Dataset entries:
<<<<

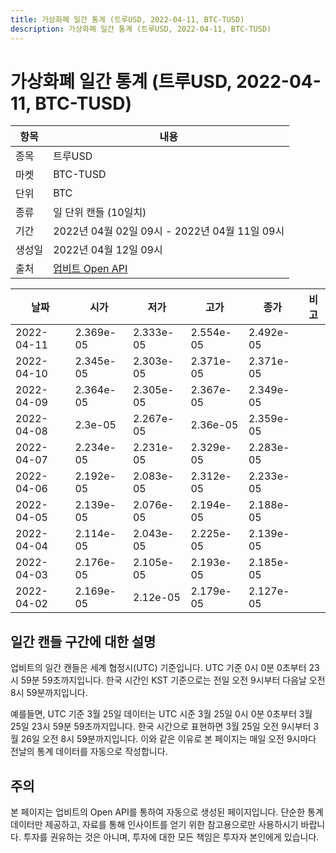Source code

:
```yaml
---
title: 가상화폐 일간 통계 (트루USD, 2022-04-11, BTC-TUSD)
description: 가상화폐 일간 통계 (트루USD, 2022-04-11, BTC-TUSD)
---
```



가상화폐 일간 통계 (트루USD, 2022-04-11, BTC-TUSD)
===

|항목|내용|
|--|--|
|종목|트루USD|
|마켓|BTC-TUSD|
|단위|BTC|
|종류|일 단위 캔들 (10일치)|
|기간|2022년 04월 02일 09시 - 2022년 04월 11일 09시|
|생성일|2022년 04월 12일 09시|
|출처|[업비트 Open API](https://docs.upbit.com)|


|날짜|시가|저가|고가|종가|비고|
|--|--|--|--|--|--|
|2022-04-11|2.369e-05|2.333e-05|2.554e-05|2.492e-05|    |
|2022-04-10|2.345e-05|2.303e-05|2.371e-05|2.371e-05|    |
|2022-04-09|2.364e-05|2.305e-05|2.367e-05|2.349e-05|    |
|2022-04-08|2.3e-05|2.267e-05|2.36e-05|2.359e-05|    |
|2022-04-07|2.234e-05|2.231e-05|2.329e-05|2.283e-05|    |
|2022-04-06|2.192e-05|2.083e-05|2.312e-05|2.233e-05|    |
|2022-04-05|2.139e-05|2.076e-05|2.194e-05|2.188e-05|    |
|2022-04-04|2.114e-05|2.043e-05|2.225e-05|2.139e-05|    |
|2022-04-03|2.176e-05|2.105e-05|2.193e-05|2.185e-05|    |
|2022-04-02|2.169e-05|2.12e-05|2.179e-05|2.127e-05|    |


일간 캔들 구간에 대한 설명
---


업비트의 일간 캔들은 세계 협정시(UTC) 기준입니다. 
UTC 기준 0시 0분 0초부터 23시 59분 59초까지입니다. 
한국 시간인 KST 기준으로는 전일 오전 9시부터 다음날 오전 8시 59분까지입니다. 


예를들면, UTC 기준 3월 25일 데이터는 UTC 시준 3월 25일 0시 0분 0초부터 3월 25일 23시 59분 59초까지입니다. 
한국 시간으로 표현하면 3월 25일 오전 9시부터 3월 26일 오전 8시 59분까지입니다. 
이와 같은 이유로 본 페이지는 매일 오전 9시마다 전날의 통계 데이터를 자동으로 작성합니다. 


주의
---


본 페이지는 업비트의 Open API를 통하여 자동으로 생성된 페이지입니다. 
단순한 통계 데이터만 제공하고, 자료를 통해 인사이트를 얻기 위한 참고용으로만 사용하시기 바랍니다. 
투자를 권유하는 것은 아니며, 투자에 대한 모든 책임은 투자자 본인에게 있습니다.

>>>>

Goal of the exercise:
Would you copy all lines in the records where the string "TUSD" appears?

Solution:
title: 가상화폐 일간 통계 (트루USD, 2022-04-11, BTC-TUSD)
description: 가상화폐 일간 통계 (트루USD, 2022-04-11, BTC-TUSD)
가상화폐 일간 통계 (트루USD, 2022-04-11, BTC-TUSD)
|마켓|BTC-TUSD|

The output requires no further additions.